- **Problem description**:
Taking the line with "从前，沅水河里多大感鱼。" as the start, reproduce every line until the records end, exactly and with nothing added.

- **Records for this exercise**:
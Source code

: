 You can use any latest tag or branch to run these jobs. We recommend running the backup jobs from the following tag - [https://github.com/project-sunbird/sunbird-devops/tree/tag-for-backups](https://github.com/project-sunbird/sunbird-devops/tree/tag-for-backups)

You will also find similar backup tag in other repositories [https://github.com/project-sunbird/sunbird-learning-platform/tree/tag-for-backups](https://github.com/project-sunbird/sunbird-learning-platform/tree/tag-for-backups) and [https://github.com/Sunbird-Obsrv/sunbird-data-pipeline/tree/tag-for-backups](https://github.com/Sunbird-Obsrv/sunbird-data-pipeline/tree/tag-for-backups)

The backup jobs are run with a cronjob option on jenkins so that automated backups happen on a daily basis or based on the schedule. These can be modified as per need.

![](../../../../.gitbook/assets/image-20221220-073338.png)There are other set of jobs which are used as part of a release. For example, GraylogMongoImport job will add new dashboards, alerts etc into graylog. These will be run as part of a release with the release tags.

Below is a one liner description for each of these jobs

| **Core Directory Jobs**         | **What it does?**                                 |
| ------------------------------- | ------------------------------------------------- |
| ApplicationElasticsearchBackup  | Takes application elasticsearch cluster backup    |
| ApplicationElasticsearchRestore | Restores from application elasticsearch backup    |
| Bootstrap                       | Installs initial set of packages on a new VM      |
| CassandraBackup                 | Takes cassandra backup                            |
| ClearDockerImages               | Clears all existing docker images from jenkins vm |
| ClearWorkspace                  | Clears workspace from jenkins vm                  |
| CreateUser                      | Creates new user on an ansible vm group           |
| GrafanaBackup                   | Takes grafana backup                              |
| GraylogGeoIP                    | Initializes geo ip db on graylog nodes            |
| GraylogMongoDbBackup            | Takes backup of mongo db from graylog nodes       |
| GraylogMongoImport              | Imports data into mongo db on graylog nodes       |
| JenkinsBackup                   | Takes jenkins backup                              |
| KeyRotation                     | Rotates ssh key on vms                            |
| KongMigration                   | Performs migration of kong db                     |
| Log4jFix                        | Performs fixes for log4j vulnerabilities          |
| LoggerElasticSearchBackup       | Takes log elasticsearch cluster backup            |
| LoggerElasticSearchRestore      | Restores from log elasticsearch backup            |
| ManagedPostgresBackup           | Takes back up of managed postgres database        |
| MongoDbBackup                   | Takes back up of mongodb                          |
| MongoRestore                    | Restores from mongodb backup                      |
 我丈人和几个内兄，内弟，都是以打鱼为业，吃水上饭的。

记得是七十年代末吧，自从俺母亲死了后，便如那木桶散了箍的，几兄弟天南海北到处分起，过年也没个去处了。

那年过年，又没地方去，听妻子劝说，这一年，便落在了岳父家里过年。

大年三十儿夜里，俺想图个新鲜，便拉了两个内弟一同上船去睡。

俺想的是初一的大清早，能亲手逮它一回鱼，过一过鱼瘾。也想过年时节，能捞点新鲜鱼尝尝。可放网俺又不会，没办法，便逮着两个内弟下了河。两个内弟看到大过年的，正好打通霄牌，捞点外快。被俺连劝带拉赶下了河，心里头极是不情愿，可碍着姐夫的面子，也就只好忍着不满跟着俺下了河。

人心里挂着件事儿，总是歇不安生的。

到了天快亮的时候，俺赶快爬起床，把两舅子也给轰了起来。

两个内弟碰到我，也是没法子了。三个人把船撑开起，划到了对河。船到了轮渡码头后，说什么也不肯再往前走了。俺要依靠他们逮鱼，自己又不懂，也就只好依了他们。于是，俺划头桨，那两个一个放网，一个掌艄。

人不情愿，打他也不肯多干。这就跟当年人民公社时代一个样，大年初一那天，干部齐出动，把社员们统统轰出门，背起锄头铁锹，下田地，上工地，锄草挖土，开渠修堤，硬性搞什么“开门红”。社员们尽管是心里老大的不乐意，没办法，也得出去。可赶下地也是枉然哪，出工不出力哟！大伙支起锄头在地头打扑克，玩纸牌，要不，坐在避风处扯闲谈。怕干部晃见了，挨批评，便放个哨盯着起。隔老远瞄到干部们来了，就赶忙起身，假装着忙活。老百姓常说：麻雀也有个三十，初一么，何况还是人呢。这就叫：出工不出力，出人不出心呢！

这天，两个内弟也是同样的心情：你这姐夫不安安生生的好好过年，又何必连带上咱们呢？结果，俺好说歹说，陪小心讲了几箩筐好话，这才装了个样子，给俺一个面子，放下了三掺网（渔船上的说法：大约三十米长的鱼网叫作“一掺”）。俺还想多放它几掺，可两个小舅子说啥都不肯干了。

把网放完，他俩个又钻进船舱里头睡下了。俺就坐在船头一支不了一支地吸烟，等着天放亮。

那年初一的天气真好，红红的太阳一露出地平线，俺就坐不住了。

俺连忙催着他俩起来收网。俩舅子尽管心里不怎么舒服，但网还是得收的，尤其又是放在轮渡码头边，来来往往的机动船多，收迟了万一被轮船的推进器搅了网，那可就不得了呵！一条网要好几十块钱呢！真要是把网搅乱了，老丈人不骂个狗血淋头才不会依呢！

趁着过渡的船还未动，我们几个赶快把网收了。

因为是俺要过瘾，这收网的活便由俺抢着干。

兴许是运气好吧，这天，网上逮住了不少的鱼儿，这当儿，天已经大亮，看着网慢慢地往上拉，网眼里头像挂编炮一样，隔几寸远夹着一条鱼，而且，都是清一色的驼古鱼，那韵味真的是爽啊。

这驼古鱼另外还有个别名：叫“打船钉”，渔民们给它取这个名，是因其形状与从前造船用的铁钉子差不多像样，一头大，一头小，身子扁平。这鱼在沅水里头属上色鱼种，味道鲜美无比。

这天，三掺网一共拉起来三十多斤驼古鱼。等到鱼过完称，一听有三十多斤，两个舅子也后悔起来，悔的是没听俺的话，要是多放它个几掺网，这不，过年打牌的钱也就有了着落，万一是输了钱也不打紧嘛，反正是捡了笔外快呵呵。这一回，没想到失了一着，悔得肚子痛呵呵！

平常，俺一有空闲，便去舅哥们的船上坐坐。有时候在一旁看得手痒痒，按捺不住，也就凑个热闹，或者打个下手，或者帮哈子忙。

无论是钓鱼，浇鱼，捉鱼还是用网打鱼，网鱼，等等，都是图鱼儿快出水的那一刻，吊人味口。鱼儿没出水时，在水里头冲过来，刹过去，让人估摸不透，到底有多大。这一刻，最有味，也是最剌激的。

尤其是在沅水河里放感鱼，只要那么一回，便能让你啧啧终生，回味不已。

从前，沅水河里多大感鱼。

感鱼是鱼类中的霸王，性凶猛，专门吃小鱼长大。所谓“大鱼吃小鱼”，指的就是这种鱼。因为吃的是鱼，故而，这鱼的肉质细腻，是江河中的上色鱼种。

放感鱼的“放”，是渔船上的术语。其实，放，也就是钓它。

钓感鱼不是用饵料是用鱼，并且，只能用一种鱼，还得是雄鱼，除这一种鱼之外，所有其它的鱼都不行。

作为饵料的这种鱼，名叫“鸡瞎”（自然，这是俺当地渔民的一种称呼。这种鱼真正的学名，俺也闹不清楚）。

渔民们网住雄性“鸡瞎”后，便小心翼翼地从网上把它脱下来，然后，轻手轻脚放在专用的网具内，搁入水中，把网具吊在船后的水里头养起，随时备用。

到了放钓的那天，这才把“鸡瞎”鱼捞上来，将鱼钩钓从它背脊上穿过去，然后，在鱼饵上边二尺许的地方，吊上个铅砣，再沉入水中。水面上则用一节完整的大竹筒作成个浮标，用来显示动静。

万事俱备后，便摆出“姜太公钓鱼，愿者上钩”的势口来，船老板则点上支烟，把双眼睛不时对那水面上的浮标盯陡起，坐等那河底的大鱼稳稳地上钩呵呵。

- **Answer**:
从前，沅水河里多大感鱼。

感鱼是鱼类中的霸王，性凶猛，专门吃小鱼长大。所谓“大鱼吃小鱼”，指的就是这种鱼。因为吃的是鱼，故而，这鱼的肉质细腻，是江河中的上色鱼种。

放感鱼的“放”，是渔船上的术语。其实，放，也就是钓它。

钓感鱼不是用饵料是用鱼，并且，只能用一种鱼，还得是雄鱼，除这一种鱼之外，所有其它的鱼都不行。

作为饵料的这种鱼，名叫“鸡瞎”（自然，这是俺当地渔民的一种称呼。这种鱼真正的学名，俺也闹不清楚）。

渔民们网住雄性“鸡瞎”后，便小心翼翼地从网上把它脱下来，然后，轻手轻脚放在专用的网具内，搁入水中，把网具吊在船后的水里头养起，随时备用。

到了放钓的那天，这才把“鸡瞎”鱼捞上来，将鱼钩钓从它背脊上穿过去，然后，在鱼饵上边二尺许的地方，吊上个铅砣，再沉入水中。水面上则用一节完整的大竹筒作成个浮标，用来显示动静。

万事俱备后，便摆出“姜太公钓鱼，愿者上钩”的势口来，船老板则点上支烟，把双眼睛不时对那水面上的浮标盯陡起，坐等那河底的大鱼稳稳地上钩呵呵。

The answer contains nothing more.